[INSTRUCTIONS FOR THE TASK]: Restate each of the lines given below, word for word.
----------------------------------------
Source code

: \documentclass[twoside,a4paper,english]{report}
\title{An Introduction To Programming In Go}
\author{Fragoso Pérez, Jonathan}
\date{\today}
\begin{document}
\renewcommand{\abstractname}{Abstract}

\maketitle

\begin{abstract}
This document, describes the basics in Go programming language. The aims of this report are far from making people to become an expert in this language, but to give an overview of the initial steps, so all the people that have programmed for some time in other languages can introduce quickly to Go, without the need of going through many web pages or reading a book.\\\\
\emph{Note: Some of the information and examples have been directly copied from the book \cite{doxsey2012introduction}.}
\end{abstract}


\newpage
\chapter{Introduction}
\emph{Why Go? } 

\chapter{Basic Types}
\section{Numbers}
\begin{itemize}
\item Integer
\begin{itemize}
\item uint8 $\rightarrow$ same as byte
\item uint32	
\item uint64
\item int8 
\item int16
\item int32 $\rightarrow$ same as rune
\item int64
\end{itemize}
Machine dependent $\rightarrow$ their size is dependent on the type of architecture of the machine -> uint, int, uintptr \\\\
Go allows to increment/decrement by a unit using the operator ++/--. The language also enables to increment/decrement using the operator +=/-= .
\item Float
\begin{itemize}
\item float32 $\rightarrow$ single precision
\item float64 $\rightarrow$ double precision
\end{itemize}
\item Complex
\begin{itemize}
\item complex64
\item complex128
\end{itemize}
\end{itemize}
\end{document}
----------------------------------------
[EXPECTED ANSWER]:
Source code

: \documentclass[twoside,a4paper,english]{report}
\title{An Introduction To Programming In Go}
\author{Fragoso Pérez, Jonathan}
\date{\today}
\begin{document}
\renewcommand{\abstractname}{Abstract}

\maketitle

\begin{abstract}
This document, describes the basics in Go programming language. The aims of this report are far from making people to become an expert in this language, but to give an overview of the initial steps, so all the people that have programmed for some time in other languages can introduce quickly to Go, without the need of going through many web pages or reading a book.\\\\
\emph{Note: Some of the information and examples have been directly copied from the book \cite{doxsey2012introduction}.}
\end{abstract}


\newpage
\chapter{Introduction}
\emph{Why Go? } 

\chapter{Basic Types}
\section{Numbers}
\begin{itemize}
\item Integer
\begin{itemize}
\item uint8 $\rightarrow$ same as byte
\item uint32	
\item uint64
\item int8 
\item int16
\item int32 $\rightarrow$ same as rune
\item int64
\end{itemize}
Machine dependent $\rightarrow$ their size is dependent on the type of architecture of the machine -> uint, int, uintptr \\\\
Go allows to increment/decrement by a unit using the operator ++/--. The language also enables to increment/decrement using the operator +=/-= .
\item Float
\begin{itemize}
\item float32 $\rightarrow$ single precision
\item float64 $\rightarrow$ double precision
\end{itemize}
\item Complex
\begin{itemize}
\item complex64
\item complex128
\end{itemize}
\end{itemize}
\end{document}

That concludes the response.